** Work instructions **
Please report each line of the data below that contains "right".
··········
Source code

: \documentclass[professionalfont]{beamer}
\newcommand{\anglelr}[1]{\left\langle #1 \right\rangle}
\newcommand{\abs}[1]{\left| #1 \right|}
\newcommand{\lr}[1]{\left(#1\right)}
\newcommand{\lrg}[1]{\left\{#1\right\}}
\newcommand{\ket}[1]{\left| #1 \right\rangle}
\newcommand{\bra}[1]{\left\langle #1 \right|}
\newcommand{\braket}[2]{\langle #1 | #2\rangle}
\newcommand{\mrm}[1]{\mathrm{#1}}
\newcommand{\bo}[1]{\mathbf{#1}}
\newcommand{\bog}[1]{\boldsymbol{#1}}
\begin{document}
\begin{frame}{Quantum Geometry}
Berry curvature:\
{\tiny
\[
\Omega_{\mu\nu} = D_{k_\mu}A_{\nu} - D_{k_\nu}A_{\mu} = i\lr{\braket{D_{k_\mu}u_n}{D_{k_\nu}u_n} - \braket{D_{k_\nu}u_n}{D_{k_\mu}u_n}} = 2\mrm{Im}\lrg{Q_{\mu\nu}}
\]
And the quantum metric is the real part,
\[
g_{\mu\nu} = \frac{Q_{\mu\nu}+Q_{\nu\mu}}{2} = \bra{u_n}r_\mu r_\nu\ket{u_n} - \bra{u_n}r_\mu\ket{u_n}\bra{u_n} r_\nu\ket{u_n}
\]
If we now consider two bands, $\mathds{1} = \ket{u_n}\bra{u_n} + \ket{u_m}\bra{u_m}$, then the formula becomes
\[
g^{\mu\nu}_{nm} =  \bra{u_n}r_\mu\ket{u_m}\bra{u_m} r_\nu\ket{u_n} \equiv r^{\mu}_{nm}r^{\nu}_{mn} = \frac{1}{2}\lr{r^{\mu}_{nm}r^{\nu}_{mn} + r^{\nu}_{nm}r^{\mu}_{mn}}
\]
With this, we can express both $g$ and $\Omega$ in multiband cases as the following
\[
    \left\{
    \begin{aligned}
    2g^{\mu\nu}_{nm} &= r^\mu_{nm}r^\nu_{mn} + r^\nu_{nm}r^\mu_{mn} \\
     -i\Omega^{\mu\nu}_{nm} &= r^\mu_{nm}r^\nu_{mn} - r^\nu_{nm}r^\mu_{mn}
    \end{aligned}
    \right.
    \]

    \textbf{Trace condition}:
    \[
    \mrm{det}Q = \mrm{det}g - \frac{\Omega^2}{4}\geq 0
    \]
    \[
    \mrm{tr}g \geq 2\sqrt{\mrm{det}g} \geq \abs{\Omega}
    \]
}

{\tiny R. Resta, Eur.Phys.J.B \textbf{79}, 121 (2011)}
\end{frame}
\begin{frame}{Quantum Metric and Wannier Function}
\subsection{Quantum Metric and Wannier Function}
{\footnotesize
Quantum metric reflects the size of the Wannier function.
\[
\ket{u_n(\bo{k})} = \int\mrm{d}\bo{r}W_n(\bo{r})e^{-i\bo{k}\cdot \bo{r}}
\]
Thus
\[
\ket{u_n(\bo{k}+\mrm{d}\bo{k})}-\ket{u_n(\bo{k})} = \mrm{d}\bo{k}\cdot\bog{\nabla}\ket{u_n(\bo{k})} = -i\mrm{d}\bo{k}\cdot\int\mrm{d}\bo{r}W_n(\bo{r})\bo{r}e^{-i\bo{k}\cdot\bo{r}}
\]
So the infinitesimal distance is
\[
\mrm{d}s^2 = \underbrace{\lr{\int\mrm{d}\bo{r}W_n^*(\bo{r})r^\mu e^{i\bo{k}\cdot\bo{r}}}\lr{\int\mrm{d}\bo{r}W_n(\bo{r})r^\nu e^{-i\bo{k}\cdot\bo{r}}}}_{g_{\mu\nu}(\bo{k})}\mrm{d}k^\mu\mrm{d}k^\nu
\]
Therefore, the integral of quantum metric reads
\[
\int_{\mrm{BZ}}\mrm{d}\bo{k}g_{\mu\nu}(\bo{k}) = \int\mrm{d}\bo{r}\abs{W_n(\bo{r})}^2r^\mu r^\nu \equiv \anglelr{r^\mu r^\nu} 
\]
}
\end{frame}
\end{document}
··········
** Expected output **
\newcommand{\anglelr}[1]{\left\langle #1 \right\rangle}
\newcommand{\abs}[1]{\left| #1 \right|}
\newcommand{\lr}[1]{\left(#1\right)}
\newcommand{\lrg}[1]{\left\{#1\right\}}
\newcommand{\ket}[1]{\left| #1 \right\rangle}
\newcommand{\bra}[1]{\left\langle #1 \right|}
    \right.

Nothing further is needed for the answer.